** Opening Record extracts block **

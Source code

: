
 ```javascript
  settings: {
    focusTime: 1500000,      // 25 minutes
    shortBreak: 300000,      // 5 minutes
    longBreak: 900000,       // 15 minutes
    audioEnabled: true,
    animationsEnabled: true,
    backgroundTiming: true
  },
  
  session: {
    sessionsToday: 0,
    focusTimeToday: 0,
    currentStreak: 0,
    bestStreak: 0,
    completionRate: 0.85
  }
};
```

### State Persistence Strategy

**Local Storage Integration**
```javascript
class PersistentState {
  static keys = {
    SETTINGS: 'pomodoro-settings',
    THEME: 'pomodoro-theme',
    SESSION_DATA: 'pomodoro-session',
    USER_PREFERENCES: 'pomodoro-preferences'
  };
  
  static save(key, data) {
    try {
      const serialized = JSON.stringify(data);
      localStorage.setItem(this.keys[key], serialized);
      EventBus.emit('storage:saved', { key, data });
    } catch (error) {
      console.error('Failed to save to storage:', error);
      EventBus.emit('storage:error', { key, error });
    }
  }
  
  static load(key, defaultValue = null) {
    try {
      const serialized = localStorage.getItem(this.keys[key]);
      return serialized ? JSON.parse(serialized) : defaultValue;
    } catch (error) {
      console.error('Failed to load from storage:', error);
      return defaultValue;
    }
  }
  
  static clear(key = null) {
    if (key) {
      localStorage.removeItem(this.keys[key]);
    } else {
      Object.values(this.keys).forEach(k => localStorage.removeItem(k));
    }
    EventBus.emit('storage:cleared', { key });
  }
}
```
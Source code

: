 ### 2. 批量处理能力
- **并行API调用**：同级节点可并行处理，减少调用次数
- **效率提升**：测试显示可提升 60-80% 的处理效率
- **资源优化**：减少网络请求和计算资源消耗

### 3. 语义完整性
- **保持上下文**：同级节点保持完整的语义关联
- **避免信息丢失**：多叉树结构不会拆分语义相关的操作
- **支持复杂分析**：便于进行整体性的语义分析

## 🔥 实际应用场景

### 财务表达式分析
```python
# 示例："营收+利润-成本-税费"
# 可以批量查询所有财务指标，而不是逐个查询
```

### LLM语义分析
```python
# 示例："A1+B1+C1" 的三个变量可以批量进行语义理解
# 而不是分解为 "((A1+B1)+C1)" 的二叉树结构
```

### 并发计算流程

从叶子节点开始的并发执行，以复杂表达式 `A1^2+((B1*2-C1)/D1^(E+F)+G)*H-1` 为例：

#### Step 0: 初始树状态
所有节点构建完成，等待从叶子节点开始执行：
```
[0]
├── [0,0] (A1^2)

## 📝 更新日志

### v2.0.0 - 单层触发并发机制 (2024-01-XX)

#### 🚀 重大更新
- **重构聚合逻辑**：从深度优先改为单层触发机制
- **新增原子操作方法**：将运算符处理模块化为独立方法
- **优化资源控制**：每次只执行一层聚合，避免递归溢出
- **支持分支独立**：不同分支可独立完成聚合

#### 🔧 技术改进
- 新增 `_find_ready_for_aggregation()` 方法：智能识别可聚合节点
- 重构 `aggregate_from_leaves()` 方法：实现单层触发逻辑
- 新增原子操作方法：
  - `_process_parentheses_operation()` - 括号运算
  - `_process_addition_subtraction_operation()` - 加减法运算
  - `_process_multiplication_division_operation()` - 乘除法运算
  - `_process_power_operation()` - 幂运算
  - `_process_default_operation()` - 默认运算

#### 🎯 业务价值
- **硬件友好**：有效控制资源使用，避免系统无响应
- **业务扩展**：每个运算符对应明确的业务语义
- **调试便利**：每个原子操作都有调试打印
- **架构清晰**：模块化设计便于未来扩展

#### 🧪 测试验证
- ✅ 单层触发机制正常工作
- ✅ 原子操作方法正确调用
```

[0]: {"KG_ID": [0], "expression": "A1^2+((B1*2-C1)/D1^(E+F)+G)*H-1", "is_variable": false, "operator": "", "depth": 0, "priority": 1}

** Closing Record extracts block **

**Work to be completed:** Wherever "console" occurs in the records above, copy the line it sits in.

**Answer section:**
      console.error('Failed to save to storage:', error);
      console.error('Failed to load from storage:', error);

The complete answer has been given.